**What is needed**
Lines holding the word "contributing" must be located in the listing below and copied.

**The data**
________

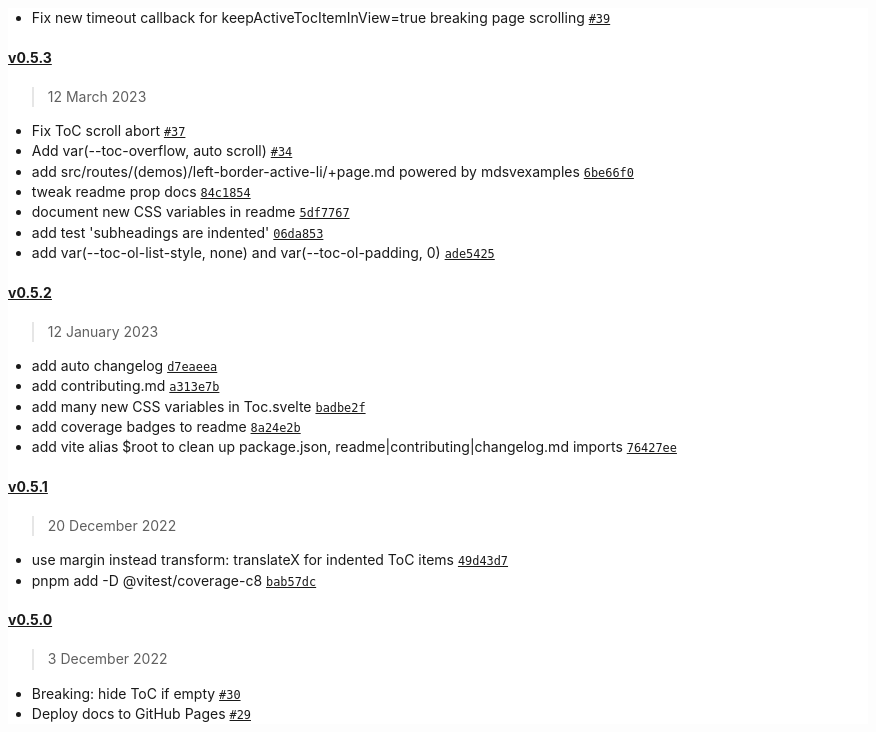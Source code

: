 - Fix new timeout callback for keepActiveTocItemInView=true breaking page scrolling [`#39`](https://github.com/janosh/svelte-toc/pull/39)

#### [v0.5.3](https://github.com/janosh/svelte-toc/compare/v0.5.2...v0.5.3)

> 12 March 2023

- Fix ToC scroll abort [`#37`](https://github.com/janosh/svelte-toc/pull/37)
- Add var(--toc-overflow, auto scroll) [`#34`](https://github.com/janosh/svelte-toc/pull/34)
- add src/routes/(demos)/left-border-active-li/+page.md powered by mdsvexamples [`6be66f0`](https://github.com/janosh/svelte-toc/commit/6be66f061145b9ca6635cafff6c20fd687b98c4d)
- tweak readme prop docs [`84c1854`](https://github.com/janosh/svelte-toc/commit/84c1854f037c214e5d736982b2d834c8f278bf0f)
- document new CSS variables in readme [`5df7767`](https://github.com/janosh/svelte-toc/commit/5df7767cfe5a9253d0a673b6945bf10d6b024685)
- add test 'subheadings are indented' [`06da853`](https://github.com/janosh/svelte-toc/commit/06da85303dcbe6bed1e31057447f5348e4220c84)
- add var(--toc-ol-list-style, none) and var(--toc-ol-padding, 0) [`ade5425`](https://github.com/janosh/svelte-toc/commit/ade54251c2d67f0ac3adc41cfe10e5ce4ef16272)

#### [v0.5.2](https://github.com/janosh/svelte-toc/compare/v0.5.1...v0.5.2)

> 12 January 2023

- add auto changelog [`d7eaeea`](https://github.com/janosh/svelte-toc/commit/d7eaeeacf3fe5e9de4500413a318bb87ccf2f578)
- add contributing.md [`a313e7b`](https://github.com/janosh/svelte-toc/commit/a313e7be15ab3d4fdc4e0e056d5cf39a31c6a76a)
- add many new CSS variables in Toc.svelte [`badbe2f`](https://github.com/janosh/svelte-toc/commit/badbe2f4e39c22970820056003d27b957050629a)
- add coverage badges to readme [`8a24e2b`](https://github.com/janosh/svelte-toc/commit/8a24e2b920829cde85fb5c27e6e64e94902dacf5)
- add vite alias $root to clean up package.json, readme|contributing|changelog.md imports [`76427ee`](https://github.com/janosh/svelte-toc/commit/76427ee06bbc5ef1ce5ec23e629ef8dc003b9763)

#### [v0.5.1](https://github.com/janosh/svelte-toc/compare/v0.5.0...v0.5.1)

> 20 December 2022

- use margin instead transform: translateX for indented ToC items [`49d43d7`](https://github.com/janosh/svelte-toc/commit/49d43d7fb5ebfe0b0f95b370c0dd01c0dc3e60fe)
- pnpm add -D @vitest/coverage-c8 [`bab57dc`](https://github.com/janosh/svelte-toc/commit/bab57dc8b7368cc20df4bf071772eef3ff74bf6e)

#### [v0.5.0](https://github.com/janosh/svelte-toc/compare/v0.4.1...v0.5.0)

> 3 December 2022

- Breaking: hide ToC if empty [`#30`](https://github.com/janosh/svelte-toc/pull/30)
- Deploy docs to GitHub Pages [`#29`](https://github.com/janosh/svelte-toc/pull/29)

________

**Response below**
- add contributing.md [`a313e7b`](https://github.com/janosh/svelte-toc/commit/a313e7be15ab3d4fdc4e0e056d5cf39a31c6a76a)
- add vite alias $root to clean up package.json, readme|contributing|changelog.md imports [`76427ee`](https://github.com/janosh/svelte-toc/commit/76427ee06bbc5ef1ce5ec23e629ef8dc003b9763)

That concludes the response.